Das Pareto-Prinzip (auch: Pareto-Effekt oder 80/20-Regel) besagt, dass 80 Prozent der Ergebnisse schon mit 20 Prozent des Aufwands erreicht werden können. Dafür benötigen die verbleibenden 20 Prozent der Aufgaben rund 80 Prozent der Ressourcen und Arbeitszeit.

Erfinder des Pareto-Prinzips ist der italienische Ökonom Vilfredo Pareto. Er untersuchte um 1906 die Verteilung des Volksvermögens in Italien und entdeckte, dass sich rund 80 Prozent des Staatsbesitzes auf 20 Prozent der italienischen Familien konzentrierte.

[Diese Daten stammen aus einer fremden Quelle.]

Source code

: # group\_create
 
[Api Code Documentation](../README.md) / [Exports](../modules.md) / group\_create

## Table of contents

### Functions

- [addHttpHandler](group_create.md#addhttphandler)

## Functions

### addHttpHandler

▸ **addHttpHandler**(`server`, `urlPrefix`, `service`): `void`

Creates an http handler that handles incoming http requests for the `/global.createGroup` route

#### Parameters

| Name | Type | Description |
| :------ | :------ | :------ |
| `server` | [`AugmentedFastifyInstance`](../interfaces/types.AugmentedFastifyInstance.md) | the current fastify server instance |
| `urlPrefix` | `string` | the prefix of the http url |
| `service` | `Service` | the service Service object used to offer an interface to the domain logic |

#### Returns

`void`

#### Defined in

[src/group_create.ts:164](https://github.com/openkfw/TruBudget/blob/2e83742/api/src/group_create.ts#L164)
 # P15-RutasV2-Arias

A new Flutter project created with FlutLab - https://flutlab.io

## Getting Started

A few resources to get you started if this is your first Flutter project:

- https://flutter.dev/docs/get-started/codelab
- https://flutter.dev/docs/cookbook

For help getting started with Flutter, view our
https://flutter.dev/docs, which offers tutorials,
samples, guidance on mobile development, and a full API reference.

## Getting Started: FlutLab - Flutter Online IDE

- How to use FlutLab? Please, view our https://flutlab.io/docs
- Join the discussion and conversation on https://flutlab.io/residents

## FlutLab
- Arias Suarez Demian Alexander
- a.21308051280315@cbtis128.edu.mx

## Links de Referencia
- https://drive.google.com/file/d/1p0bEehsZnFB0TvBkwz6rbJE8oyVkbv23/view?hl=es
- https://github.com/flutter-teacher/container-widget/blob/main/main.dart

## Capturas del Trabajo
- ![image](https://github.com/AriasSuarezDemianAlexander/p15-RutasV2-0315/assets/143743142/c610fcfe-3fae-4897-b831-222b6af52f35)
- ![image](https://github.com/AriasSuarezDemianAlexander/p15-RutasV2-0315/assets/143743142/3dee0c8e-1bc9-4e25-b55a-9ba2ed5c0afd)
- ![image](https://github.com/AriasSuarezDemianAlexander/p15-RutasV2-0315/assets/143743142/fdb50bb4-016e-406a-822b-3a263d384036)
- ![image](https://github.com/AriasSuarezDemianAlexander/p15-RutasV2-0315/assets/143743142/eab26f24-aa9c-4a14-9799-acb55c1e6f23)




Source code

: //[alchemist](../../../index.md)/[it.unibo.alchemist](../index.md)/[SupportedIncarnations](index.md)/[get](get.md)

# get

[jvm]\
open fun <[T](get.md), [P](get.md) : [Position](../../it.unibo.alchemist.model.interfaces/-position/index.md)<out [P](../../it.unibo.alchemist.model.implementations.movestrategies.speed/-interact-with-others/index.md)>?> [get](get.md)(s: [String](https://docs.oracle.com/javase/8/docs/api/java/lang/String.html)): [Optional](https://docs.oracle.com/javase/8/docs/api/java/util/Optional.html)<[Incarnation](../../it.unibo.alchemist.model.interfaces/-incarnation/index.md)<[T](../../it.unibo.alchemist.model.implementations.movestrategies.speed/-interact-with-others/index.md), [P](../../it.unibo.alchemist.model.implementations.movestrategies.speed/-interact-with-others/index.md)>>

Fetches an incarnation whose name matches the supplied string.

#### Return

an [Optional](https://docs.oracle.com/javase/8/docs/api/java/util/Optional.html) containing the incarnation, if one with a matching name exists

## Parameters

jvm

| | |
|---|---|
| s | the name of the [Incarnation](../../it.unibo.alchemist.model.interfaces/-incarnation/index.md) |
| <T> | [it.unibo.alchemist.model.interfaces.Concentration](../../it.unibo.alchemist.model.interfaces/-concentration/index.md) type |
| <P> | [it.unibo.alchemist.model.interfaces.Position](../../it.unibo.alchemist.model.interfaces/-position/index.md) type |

Daraus folgerte er, dass sich die Banken mehr um diese 20 Prozent Reichen kümmern sollten, weil damit deutlich mehr Profit zu machen sei – was ihm allerdings harsche Kritik von den anderen 80 Prozent der Bevölkerung einbrachte.

Pareto Prinzip Definition

Das Pareto Prinzip beschreibt die Beziehung zwischen Aufwand (Input) und dem Ertrag (Output). Laut der Regel erreichen wir oft schon mit 20 Prozent des Einsatzes rund 80 Prozent vom Ergebnis. Um die letzten 20 Prozent zu erreichen, müssen wir allerdings nochmal 80 Prozent der Zeit und Mittel investieren.

Synonym wird vom Pareto Prinzip (engl. pareto rule) auch von der „Pareto-Regel“ oder der „Pareto Methode“ gesprochen. Üblich sind zudem die Schreibweisen: 80/20 Regel, 80-20-Regel oder 80:20 Regel.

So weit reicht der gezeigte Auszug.